FEW campaign advertisements have made me stop and shake my head, and/or smile and laugh out loud. Actually, only one has: Leila de Lima’s.
Seriously, there should be some advertising award for the ones who think these campaign TV ads up, and are actually able to execute it with the sheen and shine of a laundry detergent ad.
If ads could win elections, well, Mar Roxas needs a new advertising team. (Haha!)
The simple, pero rock
The award for the most uncomfortable politico in a TV advertisement has to be Rodrigo Duterte, asking Alan Peter Cayetano: “Handa ka na? Halika na, baguhin natin ang bayan.”
Yet what this reveals is an uncompromising Duterte, one who will not be trapped into the fakery, the sheen and shine, of TV advertisements. It works with the idea that this is a man who means business, and won’t waste a lot of time or effort trying to sell himself.
Of course it looks like he’d be more comfortable had they set it up ala inuman session in the kanto and ending it with the tandem drinking to “Change is coming” (their slogan). Instead what we have is the two candidates against a black wall, shaking hands on the idea that they are changing nation. Even a good ol’ Pinoy apir (high five!) might have worked better.
Then again, one can’t imagine Duterte doing a high five.
The simple, pero fail
If the recent set of Roxas ads are any indication, not only does he need new rhetoric, he also needs a new advertising team.
Because the testimonial strategy, the one where someone who has benefited from matuwid-na-daan speaks about how her life has been changed by it, reeks of the audio visual presentations of the President’s State of the Nation Addresses (SONAs) these past two years. And then when Roxas suddenly appears on the screen, asking what will happen to Aling Juana if matuwid na daan does not continue, they shoot him so up-close that it is not only unflattering, it almost seems like they didn’t want to spend on a backdrop that would be nice enough to show.
I don’t really know what the advertising strategy is here, but it sure as hell does not encourage me to reconsider Roxas for any political position in the future. Because the rhetoric is not only old, the manner in which it is being sold us has been used over and over by PNoy. And where those close-up shots might have been about showing his droopy sad eyes imploring us all to vote for him and matuwid na daan, and therefore for Aling Juana’s future, what also shines through is insincerity.
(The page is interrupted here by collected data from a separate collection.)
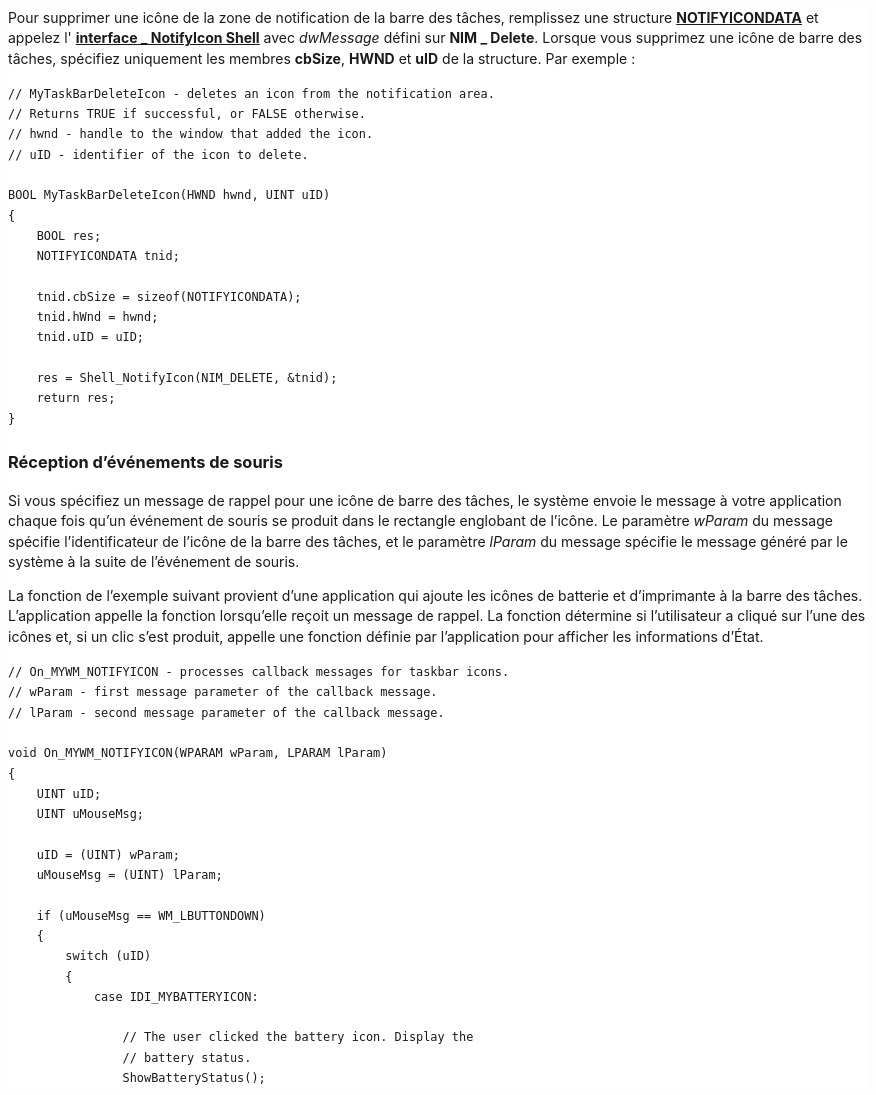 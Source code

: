 

Pour supprimer une icône de la zone de notification de la barre des tâches, remplissez une structure [**NOTIFYICONDATA**](/windows/desktop/api/Shellapi/ns-shellapi-notifyicondataa) et appelez l' [**interface \_ NotifyIcon Shell**](/windows/desktop/api/Shellapi/nf-shellapi-shell_notifyicona) avec *dwMessage* défini sur **NIM \_ Delete**. Lorsque vous supprimez une icône de barre des tâches, spécifiez uniquement les membres **cbSize**, **HWND** et **uID** de la structure. Par exemple :


```
// MyTaskBarDeleteIcon - deletes an icon from the notification area. 
// Returns TRUE if successful, or FALSE otherwise. 
// hwnd - handle to the window that added the icon. 
// uID - identifier of the icon to delete. 

BOOL MyTaskBarDeleteIcon(HWND hwnd, UINT uID) 
{ 
    BOOL res; 
    NOTIFYICONDATA tnid; 
 
    tnid.cbSize = sizeof(NOTIFYICONDATA); 
    tnid.hWnd = hwnd; 
    tnid.uID = uID; 
         
    res = Shell_NotifyIcon(NIM_DELETE, &tnid); 
    return res; 
}
```



### <a name="receiving-mouse-events"></a>Réception d’événements de souris

Si vous spécifiez un message de rappel pour une icône de barre des tâches, le système envoie le message à votre application chaque fois qu’un événement de souris se produit dans le rectangle englobant de l’icône. Le paramètre *wParam* du message spécifie l’identificateur de l’icône de la barre des tâches, et le paramètre *lParam* du message spécifie le message généré par le système à la suite de l’événement de souris.

La fonction de l’exemple suivant provient d’une application qui ajoute les icônes de batterie et d’imprimante à la barre des tâches. L’application appelle la fonction lorsqu’elle reçoit un message de rappel. La fonction détermine si l’utilisateur a cliqué sur l’une des icônes et, si un clic s’est produit, appelle une fonction définie par l’application pour afficher les informations d’État.


```
// On_MYWM_NOTIFYICON - processes callback messages for taskbar icons. 
// wParam - first message parameter of the callback message. 
// lParam - second message parameter of the callback message. 

void On_MYWM_NOTIFYICON(WPARAM wParam, LPARAM lParam) 
{ 
    UINT uID; 
    UINT uMouseMsg; 
 
    uID = (UINT) wParam; 
    uMouseMsg = (UINT) lParam; 
 
    if (uMouseMsg == WM_LBUTTONDOWN) 
    { 
        switch (uID) 
        { 
            case IDI_MYBATTERYICON: 
 
                // The user clicked the battery icon. Display the 
                // battery status. 
                ShowBatteryStatus(); 
```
Obviously, this was an effort at getting to the masses. Pretty sure the masses can see right through it.
The obviously not for me
There is no other ad that is so obviously not for my social class, other than the current Jejomar Binay ad, the one that uses the pejorative “nognog” and turns it into the basis for sameness between the candidate and the every Pinoy. The profile of the everyPinoy is almost the same as those in Roxas’s ads, and certainly the soap opera angle is the same. But the similarities end there.
The Binay ad picks the everyPinoy well, the ones who work under the sun, whose skin turns darker because of their struggle: the farmer, the teacher without a classroom, the worker out on the street. I draw the line at the inaaping yaya under the sun, but otherwise, one imagines this works at least as far as reclaiming a word that has been used against the candidate – and the members of his family – and turning it into a critical part of his campaign for votes.
It’s not for me – I cringe still every time the word “nognog” is used on anyone – but I imagine it works for all those whose skin color is a measure of their struggle.
Who needs pogi points when you’ve got masa points down pat?
The short film as ad
But there is nothing like Leila de Lima’s new ad. It’s a period short film, harking back to a time that well, never existed in this country, but which would be familiar to a specific social class that remains fascinated with classic films like The Godfather. Oh yes, this is godfather-aesthetic, but in the Filipino context, and to layer it with even more complexity, it is actually set in the present.
Yes, it confuses you, because then you realize: so … they’re all just in costume?
They’re in costume in a secret warehouse where all things illegal happen: drugs, sex, money laundering. As the head honchos of this operation step out onto the dimly lit street, they see a woman holding an umbrella, in high-heeled boots and a trench coat, walking purposefully towards them bad guys, the only sound you hear the tok-tok of her heels, her face in the shadows. The bad guys gape in fear. The woman stops in front of them, pulls at a chain that miraculously appears (maybe attached to her umbrella?), and a cage falls from the sky and traps them.
The woman looks at them disapprovingly then walks away, and a voice says: Ito ang justice without fear or favor.
I would’ve cancelled out that last shot with de Lima and her uncomfortable smile. I would’ve kept her in the shadows as she walks away from the pleading bad guys captured in her cage. It would’ve made for more drama, and created a sense of how justice is not about who metes it out, but how it is meted out.
Then again, this person who represents justice – complete with its symbol on her glasses! – is running for the Senate. Obviously it is the “who” and not the “how” that is important.
If I were voting in these elections at all, de Lima would lose a vote just for spending so much on an ad. I’d rather find out where she stands on EDCA, and Jennifer Laude, and blood money for OFWs, and IP lands and the killings of the Lumad. Ah, but maybe these don’t matter as much as looking good? Welcome to election season.